→ **PROBLEM DESCRIPTION**: Every record below should be transcribed exactly. Omit the images.

→ **Saved entries**:
###

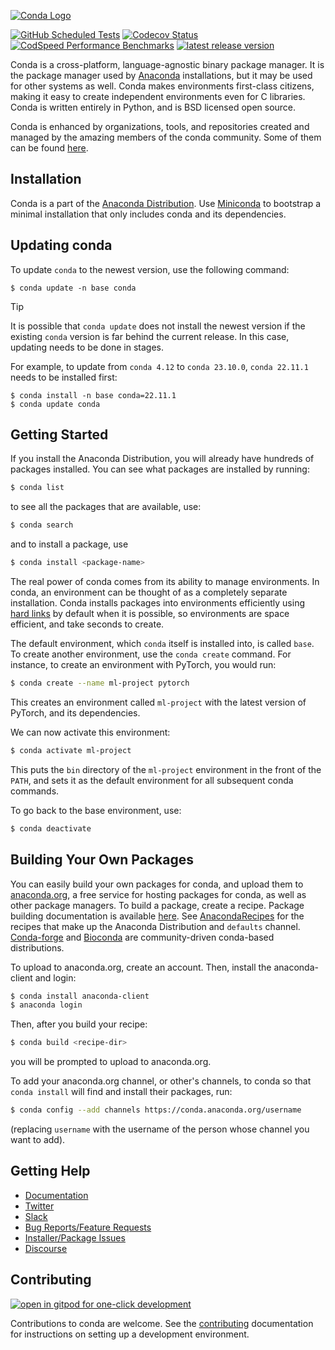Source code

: [conda-logo]: https://s3.amazonaws.com/conda-dev/conda_logo.svg
[codecov-badge]: https://img.shields.io/codecov/c/github/conda/conda/main.svg?label=coverage
[tests-badge]: https://img.shields.io/github/actions/workflow/status/conda/conda/tests.yml?branch=main&event=schedule&logo=github
[codspeed-badge]: https://img.shields.io/endpoint?url=https://codspeed.io/badge.json
[release-badge]: https://img.shields.io/github/release/conda/conda.svg
[gitpod]: https://gitpod.io/button/open-in-gitpod.svg

[![Conda Logo][conda-logo]](https://github.com/conda/conda)

[![GitHub Scheduled Tests][tests-badge]](https://github.com/conda/conda/actions/workflows/tests.yml?query=branch%3Amain+event%3Aschedule)
[![Codecov Status][codecov-badge]](https://codecov.io/gh/conda/conda/branch/main)
[![CodSpeed Performance Benchmarks][codspeed-badge]](https://codspeed.io/conda/conda)
[![latest release version][release-badge]](https://github.com/conda/conda/releases)

Conda is a cross-platform, language-agnostic binary package manager. It is the
package manager used by [Anaconda](https://www.anaconda.com/distribution/) installations, but it may be
used for other systems as well. Conda makes environments first-class
citizens, making it easy to create independent environments even for C
libraries. Conda is written entirely in Python, and is BSD licensed open
source.

Conda is enhanced by organizations, tools, and repositories created and managed by
the amazing members of the conda community. Some of them can be found
[here](https://github.com/conda/conda/wiki/Conda-Community).


## Installation

Conda is a part of the [Anaconda Distribution](https://repo.anaconda.com).
Use [Miniconda](https://docs.anaconda.com/free/miniconda/) to bootstrap a minimal installation
that only includes conda and its dependencies.


## Updating conda

To update `conda` to the newest version, use the following command:

```
$ conda update -n base conda
```

> [!TIP]
> It is possible that `conda update` does not install the newest version
> if the existing `conda` version is far behind the current release.
> In this case, updating needs to be done in stages.
>
> For example, to update from `conda 4.12` to `conda 23.10.0`,
> `conda 22.11.1` needs to be installed first:
>
> ```
> $ conda install -n base conda=22.11.1
> $ conda update conda
> ```

## Getting Started

If you install the Anaconda Distribution, you will already have hundreds of packages
installed. You can see what packages are installed by running:

```bash
$ conda list
```

to see all the packages that are available, use:

```bash
$ conda search
```

and to install a package, use

```bash
$ conda install <package-name>
```

The real power of conda comes from its ability to manage environments.
In conda, an environment can be thought of as a completely separate installation.
Conda installs packages into environments efficiently using [hard links](https://en.wikipedia.org/wiki/Hard_link) by default when it is possible, so
environments are space efficient, and take seconds to create.

The default environment, which `conda` itself is installed into, is called `base`.
To create another environment, use the `conda create` command.
For instance, to create an environment with PyTorch, you would run:

```bash
$ conda create --name ml-project pytorch
```

This creates an environment called `ml-project` with the latest version of PyTorch, and its dependencies.

We can now activate this environment:

```bash
$ conda activate ml-project
```

This puts the `bin` directory of the `ml-project` environment in the front of the `PATH`,
and sets it as the default environment for all subsequent conda commands.

To go back to the base environment, use:

```bash
$ conda deactivate
```

## Building Your Own Packages

You can easily build your own packages for conda, and upload them
to [anaconda.org](https://anaconda.org), a free service for hosting
packages for conda, as well as other package managers.
To build a package, create a recipe. Package building documentation is available
[here](https://docs.conda.io/projects/conda-build/en/latest/).
See [AnacondaRecipes](https://github.com/AnacondaRecipes) for the recipes that make up the Anaconda Distribution and `defaults` channel.
[Conda-forge](https://conda-forge.org/feedstocks/) and [Bioconda](https://github.com/bioconda/bioconda-recipes) are community-driven conda-based distributions.

To upload to anaconda.org, create an account. Then, install the
anaconda-client and login:

```bash
$ conda install anaconda-client
$ anaconda login
```

Then, after you build your recipe:

```bash
$ conda build <recipe-dir>
```

you will be prompted to upload to anaconda.org.

To add your anaconda.org channel, or other's channels, to conda so
that `conda install` will find and install their packages, run:

```bash
$ conda config --add channels https://conda.anaconda.org/username
```

(replacing `username` with the username of the person whose channel you want
to add).

## Getting Help

- [Documentation](https://docs.conda.io/projects/conda/en/latest)
- [Twitter](https://twitter.com/condaproject)
- [Slack](https://conda.slack.com)
- [Bug Reports/Feature Requests](https://github.com/conda/conda/issues)
- [Installer/Package Issues](https://github.com/ContinuumIO/anaconda-issues/issues)
- [Discourse](https://conda.discourse.group/)

## Contributing

[![open in gitpod for one-click development][gitpod]](https://gitpod.io/#https://github.com/conda/conda)

Contributions to conda are welcome. See the [contributing](CONTRIBUTING.md) documentation
for instructions on setting up a development environment.
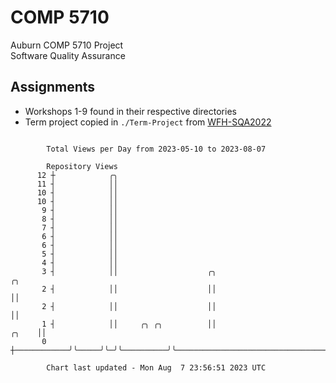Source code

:# COMP 5710
Auburn COMP 5710 Project  
Software Quality Assurance

## Assignments
- Workshops 1-9 found in their respective directories
- Term project copied in `./Term-Project` from [WFH-SQA2022](https://github.com/wumphlett/WFH-SQA2022-AUBURN)

```

        Total Views per Day from 2023-05-10 to 2023-08-07

        Repository Views
      12 ┼            ╭╮
      11 ┤            ││
      10 ┤            ││
      10 ┤            ││
       9 ┤            ││
       8 ┤            ││
       7 ┤            ││
       6 ┤            ││
       6 ┤            ││
       5 ┤            ││
       4 ┤            ││
       3 ┤            ││                    ╭╮                                              ╭╮
       2 ┤            ││                    ││                                              ││
       2 ┤            ││                    ││                                              ││
       1 ┤            ││     ╭╮ ╭╮          ││                                        ╭╮    ││
       0 ┼────────────╯╰─────╯╰─╯╰──────────╯╰────────────────────────────────────────╯╰────╯╰─────

        Chart last updated - Mon Aug  7 23:56:51 2023 UTC
        
```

###

→ **RESPONSE TO THIS EXERCISE**:
Source code

: [conda-logo]: https://s3.amazonaws.com/conda-dev/conda_logo.svg
[codecov-badge]: https://img.shields.io/codecov/c/github/conda/conda/main.svg?label=coverage
[tests-badge]: https://img.shields.io/github/actions/workflow/status/conda/conda/tests.yml?branch=main&event=schedule&logo=github
[codspeed-badge]: https://img.shields.io/endpoint?url=https://codspeed.io/badge.json
[release-badge]: https://img.shields.io/github/release/conda/conda.svg
[gitpod]: https://gitpod.io/button/open-in-gitpod.svg

[![Conda Logo][conda-logo]](https://github.com/conda/conda)

[![GitHub Scheduled Tests][tests-badge]](https://github.com/conda/conda/actions/workflows/tests.yml?query=branch%3Amain+event%3Aschedule)
[![Codecov Status][codecov-badge]](https://codecov.io/gh/conda/conda/branch/main)
[![CodSpeed Performance Benchmarks][codspeed-badge]](https://codspeed.io/conda/conda)
[![latest release version][release-badge]](https://github.com/conda/conda/releases)

Conda is a cross-platform, language-agnostic binary package manager. It is the
package manager used by [Anaconda](https://www.anaconda.com/distribution/) installations, but it may be
used for other systems as well. Conda makes environments first-class
citizens, making it easy to create independent environments even for C
libraries. Conda is written entirely in Python, and is BSD licensed open
source.

Conda is enhanced by organizations, tools, and repositories created and managed by
the amazing members of the conda community. Some of them can be found
[here](https://github.com/conda/conda/wiki/Conda-Community).


## Installation

Conda is a part of the [Anaconda Distribution](https://repo.anaconda.com).
Use [Miniconda](https://docs.anaconda.com/free/miniconda/) to bootstrap a minimal installation
that only includes conda and its dependencies.


## Updating conda

To update `conda` to the newest version, use the following command:

```
$ conda update -n base conda
```

> [!TIP]
> It is possible that `conda update` does not install the newest version
> if the existing `conda` version is far behind the current release.
> In this case, updating needs to be done in stages.
>
> For example, to update from `conda 4.12` to `conda 23.10.0`,
> `conda 22.11.1` needs to be installed first:
>
> ```
> $ conda install -n base conda=22.11.1
> $ conda update conda
> ```

## Getting Started

If you install the Anaconda Distribution, you will already have hundreds of packages
installed. You can see what packages are installed by running:

```bash
$ conda list
```

to see all the packages that are available, use:

```bash
$ conda search
```

and to install a package, use

```bash
$ conda install <package-name>
```

The real power of conda comes from its ability to manage environments.
In conda, an environment can be thought of as a completely separate installation.
Conda installs packages into environments efficiently using [hard links](https://en.wikipedia.org/wiki/Hard_link) by default when it is possible, so
environments are space efficient, and take seconds to create.

The default environment, which `conda` itself is installed into, is called `base`.
To create another environment, use the `conda create` command.
For instance, to create an environment with PyTorch, you would run:

```bash
$ conda create --name ml-project pytorch
```

This creates an environment called `ml-project` with the latest version of PyTorch, and its dependencies.

We can now activate this environment:

```bash
$ conda activate ml-project
```

This puts the `bin` directory of the `ml-project` environment in the front of the `PATH`,
and sets it as the default environment for all subsequent conda commands.

To go back to the base environment, use:

```bash
$ conda deactivate
```

## Building Your Own Packages

You can easily build your own packages for conda, and upload them
to [anaconda.org](https://anaconda.org), a free service for hosting
packages for conda, as well as other package managers.
To build a package, create a recipe. Package building documentation is available
[here](https://docs.conda.io/projects/conda-build/en/latest/).
See [AnacondaRecipes](https://github.com/AnacondaRecipes) for the recipes that make up the Anaconda Distribution and `defaults` channel.
[Conda-forge](https://conda-forge.org/feedstocks/) and [Bioconda](https://github.com/bioconda/bioconda-recipes) are community-driven conda-based distributions.

To upload to anaconda.org, create an account. Then, install the
anaconda-client and login:

```bash
$ conda install anaconda-client
$ anaconda login
```

Then, after you build your recipe:

```bash
$ conda build <recipe-dir>
```

you will be prompted to upload to anaconda.org.

To add your anaconda.org channel, or other's channels, to conda so
that `conda install` will find and install their packages, run:

```bash
$ conda config --add channels https://conda.anaconda.org/username
```

(replacing `username` with the username of the person whose channel you want
to add).

## Getting Help

- [Documentation](https://docs.conda.io/projects/conda/en/latest)
- [Twitter](https://twitter.com/condaproject)
- [Slack](https://conda.slack.com)
- [Bug Reports/Feature Requests](https://github.com/conda/conda/issues)
- [Installer/Package Issues](https://github.com/ContinuumIO/anaconda-issues/issues)
- [Discourse](https://conda.discourse.group/)

## Contributing

[![open in gitpod for one-click development][gitpod]](https://gitpod.io/#https://github.com/conda/conda)

Contributions to conda are welcome. See the [contributing](CONTRIBUTING.md) documentation
for instructions on setting up a development environment.
Source code

:# COMP 5710
Auburn COMP 5710 Project  
Software Quality Assurance

## Assignments
- Workshops 1-9 found in their respective directories
- Term project copied in `./Term-Project` from [WFH-SQA2022](https://github.com/wumphlett/WFH-SQA2022-AUBURN)

```

        Total Views per Day from 2023-05-10 to 2023-08-07

        Repository Views
      12 ┼            ╭╮
      11 ┤            ││
      10 ┤            ││
      10 ┤            ││
       9 ┤            ││
       8 ┤            ││
       7 ┤            ││
       6 ┤            ││
       6 ┤            ││
       5 ┤            ││
       4 ┤            ││
       3 ┤            ││                    ╭╮                                              ╭╮
       2 ┤            ││                    ││                                              ││
       2 ┤            ││                    ││                                              ││
       1 ┤            ││     ╭╮ ╭╮          ││                                        ╭╮    ││
       0 ┼────────────╯╰─────╯╰─╯╰──────────╯╰────────────────────────────────────────╯╰────╯╰─────

        Chart last updated - Mon Aug  7 23:56:51 2023 UTC
        
```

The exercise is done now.